● **Directions**
A faithful, complete copy of the records is required.

● **Information shown**
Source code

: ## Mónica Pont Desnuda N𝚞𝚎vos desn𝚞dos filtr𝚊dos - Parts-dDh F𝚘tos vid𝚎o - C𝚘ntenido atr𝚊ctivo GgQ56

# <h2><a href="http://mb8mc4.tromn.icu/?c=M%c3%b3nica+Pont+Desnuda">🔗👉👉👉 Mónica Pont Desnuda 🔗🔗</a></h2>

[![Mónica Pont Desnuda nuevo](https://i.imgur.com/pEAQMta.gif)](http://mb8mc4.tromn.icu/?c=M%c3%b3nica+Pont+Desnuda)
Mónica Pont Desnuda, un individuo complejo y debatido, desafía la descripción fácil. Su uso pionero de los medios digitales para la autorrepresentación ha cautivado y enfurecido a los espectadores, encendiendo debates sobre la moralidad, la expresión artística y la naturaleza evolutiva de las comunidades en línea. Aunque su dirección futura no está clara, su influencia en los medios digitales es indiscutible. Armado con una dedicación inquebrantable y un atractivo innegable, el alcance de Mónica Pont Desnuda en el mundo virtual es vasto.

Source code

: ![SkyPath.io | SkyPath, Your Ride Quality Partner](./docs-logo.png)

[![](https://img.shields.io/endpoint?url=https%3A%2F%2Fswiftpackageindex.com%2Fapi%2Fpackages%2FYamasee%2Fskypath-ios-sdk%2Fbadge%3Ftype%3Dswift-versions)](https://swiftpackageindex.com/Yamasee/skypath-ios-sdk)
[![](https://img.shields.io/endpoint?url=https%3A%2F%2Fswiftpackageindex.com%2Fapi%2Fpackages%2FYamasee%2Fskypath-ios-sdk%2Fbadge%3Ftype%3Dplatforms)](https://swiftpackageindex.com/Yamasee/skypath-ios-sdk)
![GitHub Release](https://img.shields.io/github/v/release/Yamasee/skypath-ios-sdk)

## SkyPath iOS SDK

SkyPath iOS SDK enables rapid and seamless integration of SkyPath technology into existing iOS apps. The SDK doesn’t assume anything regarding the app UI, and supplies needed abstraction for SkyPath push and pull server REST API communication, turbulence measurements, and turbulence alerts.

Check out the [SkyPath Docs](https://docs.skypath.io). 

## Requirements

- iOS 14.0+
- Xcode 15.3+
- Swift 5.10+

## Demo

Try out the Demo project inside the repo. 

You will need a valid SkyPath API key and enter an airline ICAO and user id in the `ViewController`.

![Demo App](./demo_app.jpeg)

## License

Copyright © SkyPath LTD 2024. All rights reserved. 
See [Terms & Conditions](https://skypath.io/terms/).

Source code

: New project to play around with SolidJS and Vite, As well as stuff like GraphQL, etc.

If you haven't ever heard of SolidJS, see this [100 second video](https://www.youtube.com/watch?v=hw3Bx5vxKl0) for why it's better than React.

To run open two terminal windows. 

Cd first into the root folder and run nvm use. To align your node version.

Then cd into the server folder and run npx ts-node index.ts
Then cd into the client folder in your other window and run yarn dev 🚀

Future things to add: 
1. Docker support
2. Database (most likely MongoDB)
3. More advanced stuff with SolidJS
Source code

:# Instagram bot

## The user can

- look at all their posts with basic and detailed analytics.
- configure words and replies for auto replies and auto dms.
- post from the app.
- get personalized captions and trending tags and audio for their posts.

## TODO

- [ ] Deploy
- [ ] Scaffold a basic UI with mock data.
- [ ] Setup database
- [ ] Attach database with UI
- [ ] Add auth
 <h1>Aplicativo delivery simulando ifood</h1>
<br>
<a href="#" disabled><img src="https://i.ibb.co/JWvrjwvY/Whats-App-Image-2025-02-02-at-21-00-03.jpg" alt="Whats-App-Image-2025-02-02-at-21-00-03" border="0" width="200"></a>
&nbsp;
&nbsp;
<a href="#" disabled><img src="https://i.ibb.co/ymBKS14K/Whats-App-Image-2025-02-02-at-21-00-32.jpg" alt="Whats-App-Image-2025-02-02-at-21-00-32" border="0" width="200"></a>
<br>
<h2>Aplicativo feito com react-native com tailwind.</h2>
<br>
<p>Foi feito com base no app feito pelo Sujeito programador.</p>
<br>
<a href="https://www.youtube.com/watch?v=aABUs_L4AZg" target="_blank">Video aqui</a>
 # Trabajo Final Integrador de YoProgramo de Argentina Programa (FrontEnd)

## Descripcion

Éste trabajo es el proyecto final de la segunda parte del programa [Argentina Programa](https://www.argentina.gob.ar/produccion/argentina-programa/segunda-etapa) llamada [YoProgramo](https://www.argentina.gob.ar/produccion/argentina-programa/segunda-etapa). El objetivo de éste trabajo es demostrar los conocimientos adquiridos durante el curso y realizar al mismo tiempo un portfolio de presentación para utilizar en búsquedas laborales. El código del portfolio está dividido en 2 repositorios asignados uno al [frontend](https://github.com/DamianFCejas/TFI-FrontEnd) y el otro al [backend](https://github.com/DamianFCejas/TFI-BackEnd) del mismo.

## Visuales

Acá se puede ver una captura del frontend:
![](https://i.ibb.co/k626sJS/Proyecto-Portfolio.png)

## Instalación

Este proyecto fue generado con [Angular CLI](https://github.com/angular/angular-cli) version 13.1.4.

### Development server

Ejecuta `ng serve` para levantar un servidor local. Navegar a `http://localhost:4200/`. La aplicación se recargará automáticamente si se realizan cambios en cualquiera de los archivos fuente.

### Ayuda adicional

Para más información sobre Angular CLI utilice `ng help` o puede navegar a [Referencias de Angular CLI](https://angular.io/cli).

● **Exercise answer**
Source code

: ## Mónica Pont Desnuda N𝚞𝚎vos desn𝚞dos filtr𝚊dos - Parts-dDh F𝚘tos vid𝚎o - C𝚘ntenido atr𝚊ctivo GgQ56

# <h2><a href="http://mb8mc4.tromn.icu/?c=M%c3%b3nica+Pont+Desnuda">🔗👉👉👉 Mónica Pont Desnuda 🔗🔗</a></h2>

[![Mónica Pont Desnuda nuevo](https://i.imgur.com/pEAQMta.gif)](http://mb8mc4.tromn.icu/?c=M%c3%b3nica+Pont+Desnuda)
Mónica Pont Desnuda, un individuo complejo y debatido, desafía la descripción fácil. Su uso pionero de los medios digitales para la autorrepresentación ha cautivado y enfurecido a los espectadores, encendiendo debates sobre la moralidad, la expresión artística y la naturaleza evolutiva de las comunidades en línea. Aunque su dirección futura no está clara, su influencia en los medios digitales es indiscutible. Armado con una dedicación inquebrantable y un atractivo innegable, el alcance de Mónica Pont Desnuda en el mundo virtual es vasto.

Source code

: ![SkyPath.io | SkyPath, Your Ride Quality Partner](./docs-logo.png)

[![](https://img.shields.io/endpoint?url=https%3A%2F%2Fswiftpackageindex.com%2Fapi%2Fpackages%2FYamasee%2Fskypath-ios-sdk%2Fbadge%3Ftype%3Dswift-versions)](https://swiftpackageindex.com/Yamasee/skypath-ios-sdk)
[![](https://img.shields.io/endpoint?url=https%3A%2F%2Fswiftpackageindex.com%2Fapi%2Fpackages%2FYamasee%2Fskypath-ios-sdk%2Fbadge%3Ftype%3Dplatforms)](https://swiftpackageindex.com/Yamasee/skypath-ios-sdk)
![GitHub Release](https://img.shields.io/github/v/release/Yamasee/skypath-ios-sdk)

## SkyPath iOS SDK

SkyPath iOS SDK enables rapid and seamless integration of SkyPath technology into existing iOS apps. The SDK doesn’t assume anything regarding the app UI, and supplies needed abstraction for SkyPath push and pull server REST API communication, turbulence measurements, and turbulence alerts.

Check out the [SkyPath Docs](https://docs.skypath.io). 

## Requirements

- iOS 14.0+
- Xcode 15.3+
- Swift 5.10+

## Demo

Try out the Demo project inside the repo. 

You will need a valid SkyPath API key and enter an airline ICAO and user id in the `ViewController`.

![Demo App](./demo_app.jpeg)

## License

Copyright © SkyPath LTD 2024. All rights reserved. 
See [Terms & Conditions](https://skypath.io/terms/).

Source code

: New project to play around with SolidJS and Vite, As well as stuff like GraphQL, etc.

If you haven't ever heard of SolidJS, see this [100 second video](https://www.youtube.com/watch?v=hw3Bx5vxKl0) for why it's better than React.

To run open two terminal windows. 

Cd first into the root folder and run nvm use. To align your node version.

Then cd into the server folder and run npx ts-node index.ts
Then cd into the client folder in your other window and run yarn dev 🚀

Future things to add: 
1. Docker support
2. Database (most likely MongoDB)
3. More advanced stuff with SolidJS
Source code

:# Instagram bot

## The user can

- look at all their posts with basic and detailed analytics.
- configure words and replies for auto replies and auto dms.
- post from the app.
- get personalized captions and trending tags and audio for their posts.

## TODO

- [ ] Deploy
- [ ] Scaffold a basic UI with mock data.
- [ ] Setup database
- [ ] Attach database with UI
- [ ] Add auth
 <h1>Aplicativo delivery simulando ifood</h1>
<br>
<a href="#" disabled><img src="https://i.ibb.co/JWvrjwvY/Whats-App-Image-2025-02-02-at-21-00-03.jpg" alt="Whats-App-Image-2025-02-02-at-21-00-03" border="0" width="200"></a>
&nbsp;
&nbsp;
<a href="#" disabled><img src="https://i.ibb.co/ymBKS14K/Whats-App-Image-2025-02-02-at-21-00-32.jpg" alt="Whats-App-Image-2025-02-02-at-21-00-32" border="0" width="200"></a>
<br>
<h2>Aplicativo feito com react-native com tailwind.</h2>
<br>
<p>Foi feito com base no app feito pelo Sujeito programador.</p>
<br>
<a href="https://www.youtube.com/watch?v=aABUs_L4AZg" target="_blank">Video aqui</a>
 # Trabajo Final Integrador de YoProgramo de Argentina Programa (FrontEnd)

## Descripcion

Éste trabajo es el proyecto final de la segunda parte del programa [Argentina Programa](https://www.argentina.gob.ar/produccion/argentina-programa/segunda-etapa) llamada [YoProgramo](https://www.argentina.gob.ar/produccion/argentina-programa/segunda-etapa). El objetivo de éste trabajo es demostrar los conocimientos adquiridos durante el curso y realizar al mismo tiempo un portfolio de presentación para utilizar en búsquedas laborales. El código del portfolio está dividido en 2 repositorios asignados uno al [frontend](https://github.com/DamianFCejas/TFI-FrontEnd) y el otro al [backend](https://github.com/DamianFCejas/TFI-BackEnd) del mismo.

## Visuales

Acá se puede ver una captura del frontend:
![](https://i.ibb.co/k626sJS/Proyecto-Portfolio.png)

## Instalación

Este proyecto fue generado con [Angular CLI](https://github.com/angular/angular-cli) version 13.1.4.

### Development server

Ejecuta `ng serve` para levantar un servidor local. Navegar a `http://localhost:4200/`. La aplicación se recargará automáticamente si se realizan cambios en cualquiera de los archivos fuente.

### Ayuda adicional

Para más información sobre Angular CLI utilice `ng help` o puede navegar a [Referencias de Angular CLI](https://angular.io/cli).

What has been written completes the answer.